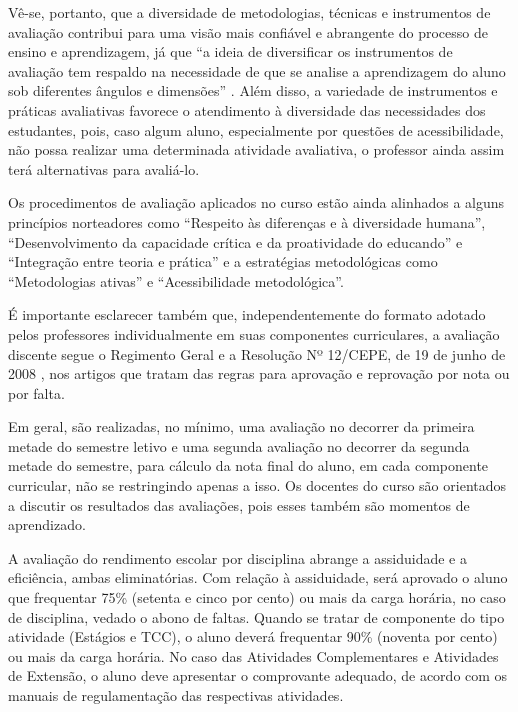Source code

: Vê-se, portanto, que a diversidade de metodologias, técnicas e instrumentos de avaliação contribui para uma visão mais confiável e abrangente do processo de ensino e aprendizagem, já que “a ideia de diversificar os instrumentos de avaliação tem respaldo na necessidade de que se analise a aprendizagem do aluno sob diferentes ângulos e dimensões” \cite[p. 95]{depresbiteris2017diversificar}. Além disso, a variedade de instrumentos e práticas avaliativas favorece o atendimento à diversidade das necessidades dos estudantes, pois, caso algum aluno, especialmente por questões de acessibilidade, não possa realizar uma determinada atividade avaliativa, o professor ainda assim terá alternativas para avaliá-lo.

Os procedimentos de avaliação aplicados no curso estão ainda alinhados a alguns princípios norteadores como “Respeito às diferenças e à diversidade humana”, “Desenvolvimento da capacidade crítica e da proatividade do educando” e “Integração entre teoria e prática” e a estratégias metodológicas como “Metodologias ativas” e “Acessibilidade metodológica”.

É importante esclarecer também que, independentemente do formato adotado pelos professores individualmente em suas componentes curriculares, a avaliação discente segue o Regimento Geral \cite{ufc_regimento_geral_2019} e a Resolução Nº 12/CEPE, de 19 de junho de 2008 \cite{ufc_resolucao_12_cepe_2008}, nos artigos que tratam das regras para aprovação e reprovação por nota ou por falta.

Em geral, são realizadas, no mínimo, uma avaliação no decorrer da primeira metade do semestre letivo e uma segunda avaliação no decorrer da segunda metade do semestre, para cálculo da nota final do aluno, em cada componente curricular, não se restringindo apenas a isso. Os docentes do curso são orientados a discutir os resultados das avaliações, pois esses também são momentos de aprendizado.

A avaliação do rendimento escolar por disciplina abrange a assiduidade e a eficiência, ambas eliminatórias. Com relação à assiduidade, será aprovado o aluno que frequentar 75\% (setenta e cinco por cento) ou mais da carga horária, no caso de disciplina, vedado o abono de faltas. Quando se tratar de componente do tipo atividade (Estágios e TCC), o aluno deverá frequentar 90\% (noventa por cento) ou mais da carga horária. No caso das Atividades Complementares e Atividades de Extensão, o aluno deve apresentar o comprovante adequado, de acordo com os manuais de regulamentação das respectivas atividades.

- _Task description_: Copy the records shown above in their entirety and exactly; images are to be left out.

- _Answer below_:
Source code

: Vê-se, portanto, que a diversidade de metodologias, técnicas e instrumentos de avaliação contribui para uma visão mais confiável e abrangente do processo de ensino e aprendizagem, já que “a ideia de diversificar os instrumentos de avaliação tem respaldo na necessidade de que se analise a aprendizagem do aluno sob diferentes ângulos e dimensões” \cite[p. 95]{depresbiteris2017diversificar}. Além disso, a variedade de instrumentos e práticas avaliativas favorece o atendimento à diversidade das necessidades dos estudantes, pois, caso algum aluno, especialmente por questões de acessibilidade, não possa realizar uma determinada atividade avaliativa, o professor ainda assim terá alternativas para avaliá-lo.

Os procedimentos de avaliação aplicados no curso estão ainda alinhados a alguns princípios norteadores como “Respeito às diferenças e à diversidade humana”, “Desenvolvimento da capacidade crítica e da proatividade do educando” e “Integração entre teoria e prática” e a estratégias metodológicas como “Metodologias ativas” e “Acessibilidade metodológica”.

É importante esclarecer também que, independentemente do formato adotado pelos professores individualmente em suas componentes curriculares, a avaliação discente segue o Regimento Geral \cite{ufc_regimento_geral_2019} e a Resolução Nº 12/CEPE, de 19 de junho de 2008 \cite{ufc_resolucao_12_cepe_2008}, nos artigos que tratam das regras para aprovação e reprovação por nota ou por falta.

Em geral, são realizadas, no mínimo, uma avaliação no decorrer da primeira metade do semestre letivo e uma segunda avaliação no decorrer da segunda metade do semestre, para cálculo da nota final do aluno, em cada componente curricular, não se restringindo apenas a isso. Os docentes do curso são orientados a discutir os resultados das avaliações, pois esses também são momentos de aprendizado.

A avaliação do rendimento escolar por disciplina abrange a assiduidade e a eficiência, ambas eliminatórias. Com relação à assiduidade, será aprovado o aluno que frequentar 75\% (setenta e cinco por cento) ou mais da carga horária, no caso de disciplina, vedado o abono de faltas. Quando se tratar de componente do tipo atividade (Estágios e TCC), o aluno deverá frequentar 90\% (noventa por cento) ou mais da carga horária. No caso das Atividades Complementares e Atividades de Extensão, o aluno deve apresentar o comprovante adequado, de acordo com os manuais de regulamentação das respectivas atividades.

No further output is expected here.